There are two of them in this picture. A corner of mine, and a good view of my daughter wearing the one I made for her. She insists on wearing her shawl "inside out", with the reverse stockinette on the outside. While pretty, I don't think it shows the colors off to their best advantage. There are pictures of all three shawls on my Livejournal picture gallery, if you want to surf over and see them.
So, the stories of the shawls. The first one I made was for a gift for my grandmother in law. I had some beautiful fuzzy re-claimed angora blend yarn that I pulled out of a sweater for Goodwill. I desperately needed a good gift for Um-um one Christmas, and hit on the shawl as an answer. As a first lace pattern ever, it was challenging, but not impossible, especially since it's knit with non-laceweight yarn (a key for me on a first lace project attempt). It came out beautifully, if I may say so, myself. I thought that someday I might make one for myself, but with so many things out there to knit, I don't often re-knit patterns.
But then, last summer, I made plans to go visit my friend Carrie and her husband in Japan. Faced with more than 30 hours of flight and travel time, just to get there and back, I knew I needed a good project. It couldn't be too easy or I'd get bored. It couldn't be too big or too small (either too hard to carry, or I'd risk finishing it on the road). It couldn't be too tiny or too dark, since lighting might be an issue. I'd had this nifty hand-painted silk yarn in my stash for a while, and I decided that a lace shawl was just the thing for the yarn, and for the trip.
My goal was to try and start and finish the shawl on the trip, and if I'd not decided to add extra repeats at the end, I'd likely have done it. This shawl went to Tokyo, went to the Izu Peninsula, went to Mt. Fuji, went to the Tokyo Stitch and Bitch. It saw endless trains and busses and lockers as we roamed around Japan with no car. It even survived customs at LAX, which is something that I nearly didn't manage. LAX sucks rocks.

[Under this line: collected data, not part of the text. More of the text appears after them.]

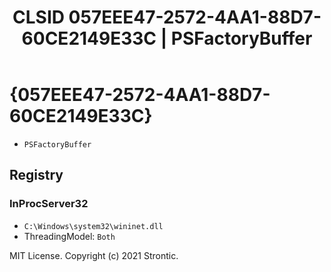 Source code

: ﻿---
title: "CLSID 057EEE47-2572-4AA1-88D7-60CE2149E33C | PSFactoryBuffer"
excerpt: What is COM-Object CLSID 057EEE47-2572-4AA1-88D7-60CE2149E33C?
---

# {057EEE47-2572-4AA1-88D7-60CE2149E33C}

* `PSFactoryBuffer`

## Registry


### InProcServer32

* `C:\Windows\system32\wininet.dll`
* ThreadingModel: `Both`

MIT License. Copyright (c) 2021 Strontic.


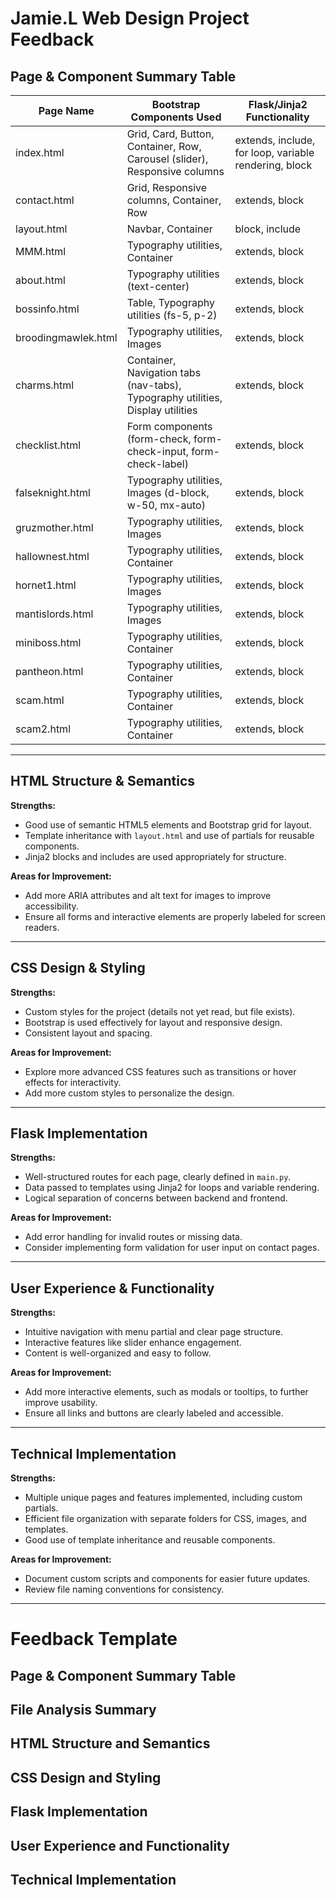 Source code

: # Jamie.L Web Design Project Feedback

## Page & Component Summary Table

| Page Name           | Bootstrap Components Used                                                      | Flask/Jinja2 Functionality                            |
| ------------------- | ------------------------------------------------------------------------------ | ----------------------------------------------------- |
| index.html          | Grid, Card, Button, Container, Row, Carousel (slider), Responsive columns      | extends, include, for loop, variable rendering, block |
| contact.html        | Grid, Responsive columns, Container, Row                                       | extends, block                                        |
| layout.html         | Navbar, Container                                                              | block, include                                        |
| MMM.html            | Typography utilities, Container                                                | extends, block                                        |
| about.html          | Typography utilities (text-center)                                             | extends, block                                        |
| bossinfo.html       | Table, Typography utilities (fs-5, p-2)                                        | extends, block                                        |
| broodingmawlek.html | Typography utilities, Images                                                   | extends, block                                        |
| charms.html         | Container, Navigation tabs (nav-tabs), Typography utilities, Display utilities | extends, block                                        |
| checklist.html      | Form components (form-check, form-check-input, form-check-label)               | extends, block                                        |
| falseknight.html    | Typography utilities, Images (d-block, w-50, mx-auto)                          | extends, block                                        |
| gruzmother.html     | Typography utilities, Images                                                   | extends, block                                        |
| hallownest.html     | Typography utilities, Container                                                | extends, block                                        |
| hornet1.html        | Typography utilities, Images                                                   | extends, block                                        |
| mantislords.html    | Typography utilities, Images                                                   | extends, block                                        |
| miniboss.html       | Typography utilities, Container                                                | extends, block                                        |
| pantheon.html       | Typography utilities, Container                                                | extends, block                                        |
| scam.html           | Typography utilities, Container                                                | extends, block                                        |
| scam2.html          | Typography utilities, Container                                                | extends, block                                        |

---

## HTML Structure & Semantics

**Strengths:**

- Good use of semantic HTML5 elements and Bootstrap grid for layout.
- Template inheritance with `layout.html` and use of partials for reusable components.
- Jinja2 blocks and includes are used appropriately for structure.

**Areas for Improvement:**

- Add more ARIA attributes and alt text for images to improve accessibility.
- Ensure all forms and interactive elements are properly labeled for screen readers.

---

## CSS Design & Styling

**Strengths:**

- Custom styles for the project (details not yet read, but file exists).
- Bootstrap is used effectively for layout and responsive design.
- Consistent layout and spacing.

**Areas for Improvement:**

- Explore more advanced CSS features such as transitions or hover effects for interactivity.
- Add more custom styles to personalize the design.

---

## Flask Implementation

**Strengths:**

- Well-structured routes for each page, clearly defined in `main.py`.
- Data passed to templates using Jinja2 for loops and variable rendering.
- Logical separation of concerns between backend and frontend.

**Areas for Improvement:**

- Add error handling for invalid routes or missing data.
- Consider implementing form validation for user input on contact pages.

---

## User Experience & Functionality

**Strengths:**

- Intuitive navigation with menu partial and clear page structure.
- Interactive features like slider enhance engagement.
- Content is well-organized and easy to follow.

**Areas for Improvement:**

- Add more interactive elements, such as modals or tooltips, to further improve usability.
- Ensure all links and buttons are clearly labeled and accessible.

---

## Technical Implementation

**Strengths:**

- Multiple unique pages and features implemented, including custom partials.
- Efficient file organization with separate folders for CSS, images, and templates.
- Good use of template inheritance and reusable components.

**Areas for Improvement:**

- Document custom scripts and components for easier future updates.
- Review file naming conventions for consistency.

---

# Feedback Template

## Page & Component Summary Table

## File Analysis Summary

## HTML Structure and Semantics

## CSS Design and Styling

## Flask Implementation

## User Experience and Functionality

## Technical Implementation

When I came home and blocked out the shawl, my daughter made her customaty request, whenever I knit anything. Momma, could you make one for me? I had a LOT of yarn left over. In fact, even after making her shawl, I have a lot of yarn left over - the incredible non-shrinking ball of yarn. I was feeling generous, and agreed to make one for her too. She loves it, and often asks to wear it with entirely inappropriate outfits. Best review I could ask for.
I find mine is just not quite the right size. Too small to be a proper shawl, too big to be worn like a scarf. I love it, though, and wear it anyway. Who cares if it looks a little silly?
So, that's the story of the flowerbasket shawl(s).